Please set the lines down again exactly, from the top of the entries through the line that contains "environnementaux imposés sur".

● **Supplied data**:
═══
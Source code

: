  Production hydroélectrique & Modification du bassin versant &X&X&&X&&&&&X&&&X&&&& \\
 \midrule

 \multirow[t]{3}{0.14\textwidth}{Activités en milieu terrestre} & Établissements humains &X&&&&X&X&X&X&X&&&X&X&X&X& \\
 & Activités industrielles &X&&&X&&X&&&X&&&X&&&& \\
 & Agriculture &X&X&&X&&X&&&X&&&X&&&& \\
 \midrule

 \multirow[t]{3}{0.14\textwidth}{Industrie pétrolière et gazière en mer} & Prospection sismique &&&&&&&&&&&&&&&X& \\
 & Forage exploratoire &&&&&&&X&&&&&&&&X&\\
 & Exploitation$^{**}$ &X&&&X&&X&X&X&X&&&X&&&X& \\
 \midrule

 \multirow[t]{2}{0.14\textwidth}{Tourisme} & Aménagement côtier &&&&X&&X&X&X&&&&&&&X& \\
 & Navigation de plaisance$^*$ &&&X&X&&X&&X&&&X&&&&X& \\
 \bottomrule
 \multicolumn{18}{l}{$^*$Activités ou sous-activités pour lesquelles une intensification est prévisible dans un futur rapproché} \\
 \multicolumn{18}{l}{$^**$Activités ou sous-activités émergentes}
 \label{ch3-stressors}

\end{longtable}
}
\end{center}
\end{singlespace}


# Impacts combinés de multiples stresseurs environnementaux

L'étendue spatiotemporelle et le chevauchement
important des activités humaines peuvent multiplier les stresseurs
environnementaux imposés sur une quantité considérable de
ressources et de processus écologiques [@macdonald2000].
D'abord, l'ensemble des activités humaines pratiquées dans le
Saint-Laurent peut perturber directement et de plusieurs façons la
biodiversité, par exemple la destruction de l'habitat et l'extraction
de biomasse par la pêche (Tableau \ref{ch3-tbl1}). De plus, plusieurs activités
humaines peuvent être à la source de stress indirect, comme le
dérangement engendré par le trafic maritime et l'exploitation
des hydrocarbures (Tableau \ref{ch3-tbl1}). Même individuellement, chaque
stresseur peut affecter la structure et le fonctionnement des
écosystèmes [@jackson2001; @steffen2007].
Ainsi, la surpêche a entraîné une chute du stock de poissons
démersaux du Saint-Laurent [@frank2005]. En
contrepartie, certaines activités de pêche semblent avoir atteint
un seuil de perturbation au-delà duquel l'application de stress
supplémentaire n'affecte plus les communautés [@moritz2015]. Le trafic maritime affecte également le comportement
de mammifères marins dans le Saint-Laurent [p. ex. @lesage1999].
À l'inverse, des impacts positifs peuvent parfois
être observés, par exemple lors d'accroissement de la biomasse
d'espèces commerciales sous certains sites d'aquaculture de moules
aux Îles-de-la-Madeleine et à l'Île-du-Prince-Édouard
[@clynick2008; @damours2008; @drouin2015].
═══
● **Response area**:
Source code

:  Production hydroélectrique & Modification du bassin versant &X&X&&X&&&&&X&&&X&&&& \\
 \midrule

 \multirow[t]{3}{0.14\textwidth}{Activités en milieu terrestre} & Établissements humains &X&&&&X&X&X&X&X&&&X&X&X&X& \\
 & Activités industrielles &X&&&X&&X&&&X&&&X&&&& \\
 & Agriculture &X&X&&X&&X&&&X&&&X&&&& \\
 \midrule

 \multirow[t]{3}{0.14\textwidth}{Industrie pétrolière et gazière en mer} & Prospection sismique &&&&&&&&&&&&&&&X& \\
 & Forage exploratoire &&&&&&&X&&&&&&&&X&\\
 & Exploitation$^{**}$ &X&&&X&&X&X&X&X&&&X&&&X& \\
 \midrule

 \multirow[t]{2}{0.14\textwidth}{Tourisme} & Aménagement côtier &&&&X&&X&X&X&&&&&&&X& \\
 & Navigation de plaisance$^*$ &&&X&X&&X&&X&&&X&&&&X& \\
 \bottomrule
 \multicolumn{18}{l}{$^*$Activités ou sous-activités pour lesquelles une intensification est prévisible dans un futur rapproché} \\
 \multicolumn{18}{l}{$^**$Activités ou sous-activités émergentes}
 \label{ch3-stressors}

\end{longtable}
}
\end{center}
\end{singlespace}


# Impacts combinés de multiples stresseurs environnementaux

L'étendue spatiotemporelle et le chevauchement
important des activités humaines peuvent multiplier les stresseurs
environnementaux imposés sur une quantité considérable de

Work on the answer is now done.